Houve muita cabeçada das gravadoras antes de você chegar a esse ponto?
Honestamente, eu costumava fazer muita merda por isso, começando quando eu queria fazer o Team Sleep. Esse projeto em particular era realmente apenas uma coisa lo-fi fora do radar – o disco em si foi realmente gravado em quatro faixas. Na época, Maverick estava tipo, A única maneira de você divulgar isso é se você divulgar através de nós. Eles acabaram pegando, mas começaram a tentar controlar.

Isso estava saindo do Pônei Branco disco, que foi o disco de maior sucesso do Deftones. Então eles disseram: Bem, você não pode simplesmente lançar essas coisas com qualidade de demonstração. Eles me desligaram ali mesmo – eles ficaram tipo, você precisa entrar com esse produtor…. Eu meio que tentei um pouco, tentamos recortar o disco. Por tudo isso, meio que tirou o vento das velas para mim para esse projeto. O que acabou me levando a perder o interesse, por mais triste que seja, porque eu realmente amo tocar com esses caras, e eles ainda são meus grandes amigos. Simplesmente deixou de ser divertido e acabou desaparecendo, e voltei a fazer discos do Deftones.

Quando eles renegociaram nosso acordo com a gravadora, eu disse que a única maneira de assinar novamente com a Warner Bros é se eu pudesse fazer outras músicas. Estou satisfeito com Deftones, mas não gosto da ideia de saber que não posso fazer isso se quiser. Tipo, o disco do Palms. Esses caras gravaram um disco instrumental e me deram e disseram: 'Ei, coloque alguns vocais nele'. E eu fiz. Era simples assim. Não era como, 'Ei, eu vou começar essa outra banda, vou comercializá-la...' Foi apenas um projeto divertido com meus amigos com quem eu saio o tempo todo.

O Deftones sempre se esquivou das imagens tradicionais do metal na arte e nas letras do seu álbum, e agora um de seus projetos mais suaves está coberto de símbolos cruzados.
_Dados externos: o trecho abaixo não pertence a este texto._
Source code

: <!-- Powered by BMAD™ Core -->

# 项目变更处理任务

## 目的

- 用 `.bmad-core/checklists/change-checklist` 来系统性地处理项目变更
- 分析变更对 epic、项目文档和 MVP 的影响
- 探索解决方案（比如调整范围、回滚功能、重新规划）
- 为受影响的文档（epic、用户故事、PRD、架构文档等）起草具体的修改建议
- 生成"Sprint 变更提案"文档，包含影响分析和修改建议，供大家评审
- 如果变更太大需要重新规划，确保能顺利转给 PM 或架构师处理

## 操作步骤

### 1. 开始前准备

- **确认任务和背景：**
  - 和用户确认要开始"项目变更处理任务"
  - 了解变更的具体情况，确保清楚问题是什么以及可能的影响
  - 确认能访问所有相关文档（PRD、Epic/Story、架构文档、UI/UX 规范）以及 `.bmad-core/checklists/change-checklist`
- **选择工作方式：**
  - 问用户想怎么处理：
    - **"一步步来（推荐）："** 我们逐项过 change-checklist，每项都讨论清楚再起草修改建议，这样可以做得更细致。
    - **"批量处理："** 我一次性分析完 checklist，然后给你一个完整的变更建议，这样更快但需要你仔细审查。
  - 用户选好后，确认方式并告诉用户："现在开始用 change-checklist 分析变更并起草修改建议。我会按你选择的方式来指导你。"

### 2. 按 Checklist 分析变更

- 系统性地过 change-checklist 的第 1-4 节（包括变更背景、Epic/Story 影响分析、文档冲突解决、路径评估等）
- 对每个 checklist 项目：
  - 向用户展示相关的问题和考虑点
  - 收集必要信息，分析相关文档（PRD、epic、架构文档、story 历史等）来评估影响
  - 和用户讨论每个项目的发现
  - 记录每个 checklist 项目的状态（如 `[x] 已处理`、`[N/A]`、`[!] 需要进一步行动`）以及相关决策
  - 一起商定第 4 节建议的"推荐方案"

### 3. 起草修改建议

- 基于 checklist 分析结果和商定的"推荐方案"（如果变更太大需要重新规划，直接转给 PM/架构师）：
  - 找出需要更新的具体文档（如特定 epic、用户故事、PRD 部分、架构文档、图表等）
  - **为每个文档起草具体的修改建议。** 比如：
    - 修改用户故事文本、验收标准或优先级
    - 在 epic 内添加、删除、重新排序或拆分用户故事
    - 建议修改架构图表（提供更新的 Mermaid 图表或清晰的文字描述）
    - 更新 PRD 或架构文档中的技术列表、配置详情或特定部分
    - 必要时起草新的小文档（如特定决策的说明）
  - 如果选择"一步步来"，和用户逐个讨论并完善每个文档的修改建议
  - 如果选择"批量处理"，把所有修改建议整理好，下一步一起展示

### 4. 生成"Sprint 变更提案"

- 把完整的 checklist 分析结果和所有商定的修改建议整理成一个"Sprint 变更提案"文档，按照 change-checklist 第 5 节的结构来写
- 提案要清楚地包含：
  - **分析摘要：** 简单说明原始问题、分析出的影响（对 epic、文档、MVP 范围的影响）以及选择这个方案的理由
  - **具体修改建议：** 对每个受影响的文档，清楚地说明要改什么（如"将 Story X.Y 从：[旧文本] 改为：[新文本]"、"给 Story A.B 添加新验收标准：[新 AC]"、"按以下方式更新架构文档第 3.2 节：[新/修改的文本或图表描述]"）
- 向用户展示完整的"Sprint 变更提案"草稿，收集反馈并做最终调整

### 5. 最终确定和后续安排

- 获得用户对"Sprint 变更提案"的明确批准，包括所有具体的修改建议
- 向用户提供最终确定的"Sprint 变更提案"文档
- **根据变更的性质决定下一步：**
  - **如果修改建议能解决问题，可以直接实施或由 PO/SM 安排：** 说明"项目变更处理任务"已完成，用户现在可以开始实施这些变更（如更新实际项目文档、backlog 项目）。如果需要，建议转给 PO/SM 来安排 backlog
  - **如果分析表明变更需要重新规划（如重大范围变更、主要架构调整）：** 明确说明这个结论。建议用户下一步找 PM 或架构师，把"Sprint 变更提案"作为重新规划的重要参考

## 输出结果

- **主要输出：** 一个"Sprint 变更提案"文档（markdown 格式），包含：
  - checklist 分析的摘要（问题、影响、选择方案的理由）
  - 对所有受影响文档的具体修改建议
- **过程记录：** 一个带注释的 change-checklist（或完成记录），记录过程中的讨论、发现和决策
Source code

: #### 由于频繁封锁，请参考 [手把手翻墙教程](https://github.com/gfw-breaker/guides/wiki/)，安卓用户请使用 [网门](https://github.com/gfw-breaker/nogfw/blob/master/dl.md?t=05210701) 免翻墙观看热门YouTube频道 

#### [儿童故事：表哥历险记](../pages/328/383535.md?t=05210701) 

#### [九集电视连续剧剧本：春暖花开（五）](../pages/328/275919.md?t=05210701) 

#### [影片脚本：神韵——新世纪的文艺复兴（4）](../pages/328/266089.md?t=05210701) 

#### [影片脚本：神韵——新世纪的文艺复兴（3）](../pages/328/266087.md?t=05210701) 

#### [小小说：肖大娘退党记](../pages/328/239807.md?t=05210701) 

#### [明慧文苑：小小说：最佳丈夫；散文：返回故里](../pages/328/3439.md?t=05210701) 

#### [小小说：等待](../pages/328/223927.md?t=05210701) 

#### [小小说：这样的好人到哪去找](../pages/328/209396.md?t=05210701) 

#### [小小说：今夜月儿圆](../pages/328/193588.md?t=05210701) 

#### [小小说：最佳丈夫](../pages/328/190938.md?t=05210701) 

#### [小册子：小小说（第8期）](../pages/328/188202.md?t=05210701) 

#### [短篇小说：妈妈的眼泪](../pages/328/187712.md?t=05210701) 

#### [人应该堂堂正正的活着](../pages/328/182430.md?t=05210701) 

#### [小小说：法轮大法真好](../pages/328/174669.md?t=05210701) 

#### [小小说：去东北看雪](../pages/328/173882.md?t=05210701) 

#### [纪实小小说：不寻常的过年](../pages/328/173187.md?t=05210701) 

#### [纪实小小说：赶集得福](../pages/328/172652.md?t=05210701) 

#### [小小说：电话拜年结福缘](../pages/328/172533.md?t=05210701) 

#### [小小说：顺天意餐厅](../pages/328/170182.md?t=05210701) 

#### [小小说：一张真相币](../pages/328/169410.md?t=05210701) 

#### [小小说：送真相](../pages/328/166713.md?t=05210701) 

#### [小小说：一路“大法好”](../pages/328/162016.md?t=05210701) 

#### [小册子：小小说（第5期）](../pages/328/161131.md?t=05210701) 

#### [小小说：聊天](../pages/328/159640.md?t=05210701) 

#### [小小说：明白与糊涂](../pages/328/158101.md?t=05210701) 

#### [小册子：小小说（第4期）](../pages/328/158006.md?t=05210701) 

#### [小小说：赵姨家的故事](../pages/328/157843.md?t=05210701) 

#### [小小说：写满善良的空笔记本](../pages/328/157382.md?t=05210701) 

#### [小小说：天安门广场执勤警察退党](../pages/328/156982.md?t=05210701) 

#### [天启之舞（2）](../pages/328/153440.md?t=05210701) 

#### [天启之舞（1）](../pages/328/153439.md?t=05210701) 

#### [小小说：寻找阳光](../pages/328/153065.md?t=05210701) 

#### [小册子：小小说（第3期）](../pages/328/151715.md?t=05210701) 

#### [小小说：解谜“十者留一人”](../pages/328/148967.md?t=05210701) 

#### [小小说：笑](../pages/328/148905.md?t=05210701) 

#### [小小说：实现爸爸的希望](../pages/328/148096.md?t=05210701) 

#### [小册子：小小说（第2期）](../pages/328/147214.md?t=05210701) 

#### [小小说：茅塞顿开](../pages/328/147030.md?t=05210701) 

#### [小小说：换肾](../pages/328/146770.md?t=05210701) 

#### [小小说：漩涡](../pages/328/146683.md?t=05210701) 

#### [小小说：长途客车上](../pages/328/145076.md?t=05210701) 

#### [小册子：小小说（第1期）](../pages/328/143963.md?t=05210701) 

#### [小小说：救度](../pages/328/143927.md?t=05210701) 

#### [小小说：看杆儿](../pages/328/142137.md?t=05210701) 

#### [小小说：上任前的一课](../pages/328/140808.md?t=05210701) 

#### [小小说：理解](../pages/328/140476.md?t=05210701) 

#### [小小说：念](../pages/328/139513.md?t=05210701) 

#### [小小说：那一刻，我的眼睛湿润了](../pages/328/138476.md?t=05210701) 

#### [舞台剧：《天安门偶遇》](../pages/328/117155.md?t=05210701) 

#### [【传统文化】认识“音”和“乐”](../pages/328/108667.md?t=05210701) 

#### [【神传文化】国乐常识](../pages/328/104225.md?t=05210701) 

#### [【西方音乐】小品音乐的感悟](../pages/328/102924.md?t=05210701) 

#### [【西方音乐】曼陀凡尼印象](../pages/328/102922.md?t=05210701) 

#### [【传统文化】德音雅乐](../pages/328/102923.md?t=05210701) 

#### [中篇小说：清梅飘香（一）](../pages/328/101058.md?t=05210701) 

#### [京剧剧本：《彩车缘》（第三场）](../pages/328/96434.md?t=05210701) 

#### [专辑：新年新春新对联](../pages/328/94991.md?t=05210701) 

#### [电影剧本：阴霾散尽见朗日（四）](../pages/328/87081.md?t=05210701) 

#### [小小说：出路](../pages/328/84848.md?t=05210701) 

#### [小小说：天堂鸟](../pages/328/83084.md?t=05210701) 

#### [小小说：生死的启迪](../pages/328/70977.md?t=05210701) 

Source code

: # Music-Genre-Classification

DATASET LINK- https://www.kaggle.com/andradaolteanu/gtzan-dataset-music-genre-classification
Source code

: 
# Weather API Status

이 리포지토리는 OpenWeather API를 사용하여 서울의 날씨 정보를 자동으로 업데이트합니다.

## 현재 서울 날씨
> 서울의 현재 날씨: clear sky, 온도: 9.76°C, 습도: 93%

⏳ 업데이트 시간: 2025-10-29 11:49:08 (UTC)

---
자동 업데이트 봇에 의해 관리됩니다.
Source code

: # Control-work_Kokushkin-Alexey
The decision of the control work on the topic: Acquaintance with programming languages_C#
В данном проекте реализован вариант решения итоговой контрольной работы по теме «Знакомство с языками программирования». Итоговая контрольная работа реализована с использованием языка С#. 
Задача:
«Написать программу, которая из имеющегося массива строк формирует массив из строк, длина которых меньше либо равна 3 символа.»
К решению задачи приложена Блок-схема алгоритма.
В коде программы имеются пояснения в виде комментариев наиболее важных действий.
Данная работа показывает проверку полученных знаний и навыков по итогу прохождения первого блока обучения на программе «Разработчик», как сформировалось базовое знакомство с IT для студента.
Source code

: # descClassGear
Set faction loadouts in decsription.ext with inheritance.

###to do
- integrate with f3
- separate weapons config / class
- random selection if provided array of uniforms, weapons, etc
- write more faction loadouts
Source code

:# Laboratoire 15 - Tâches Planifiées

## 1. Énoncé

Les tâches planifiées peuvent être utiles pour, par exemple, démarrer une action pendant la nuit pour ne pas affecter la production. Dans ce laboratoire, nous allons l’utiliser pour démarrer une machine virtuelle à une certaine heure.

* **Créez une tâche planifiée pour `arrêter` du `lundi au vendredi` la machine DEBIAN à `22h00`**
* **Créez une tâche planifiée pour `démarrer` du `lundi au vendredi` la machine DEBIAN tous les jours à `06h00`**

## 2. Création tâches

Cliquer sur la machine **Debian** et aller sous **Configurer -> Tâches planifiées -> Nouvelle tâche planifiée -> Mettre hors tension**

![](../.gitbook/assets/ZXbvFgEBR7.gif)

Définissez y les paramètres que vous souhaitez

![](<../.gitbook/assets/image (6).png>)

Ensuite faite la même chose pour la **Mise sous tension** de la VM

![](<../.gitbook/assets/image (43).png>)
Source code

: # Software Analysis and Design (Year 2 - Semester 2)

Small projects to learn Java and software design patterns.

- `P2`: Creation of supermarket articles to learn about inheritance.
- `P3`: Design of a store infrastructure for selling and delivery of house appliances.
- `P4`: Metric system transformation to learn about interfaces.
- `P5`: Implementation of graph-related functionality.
Qual é o significado deles?
Bem, não é nada muito significativo além das imagens em si, que usamos muito, e ao longo da música há muitas referências à religião – mas não a uma religião específica – e também ao sobrenatural. Um monte de coisas diferentes que a música meio que se presta. Quando eu ouvi a música como uma pessoa de fora, ela tinha esse tipo de som sombrio… mas também esse som que trouxe muitas imagens para a frente. Quando estávamos gravando, quando eu estava fazendo os vocais e eles estavam fazendo a música, nós assistimos um monte de filmes antigos... cult, underground, coisas assim. Tudo, desde filmes de Fellini a filmes de Alejandro Jodorowsky e filmes de Russ Meyer. Quero dizer, apenas filmes ousados, vintage, retrô, coisas que eram muito inspiradoras visualmente. E muitas dessas coisas se arrastaram liricamente, e eventualmente isso meio que deu o tom da banda.

Existe alguma imagem religiosa nos filmes de Russ Meyer?
Bem, provavelmente não tanto os filmes de Russ Meyer.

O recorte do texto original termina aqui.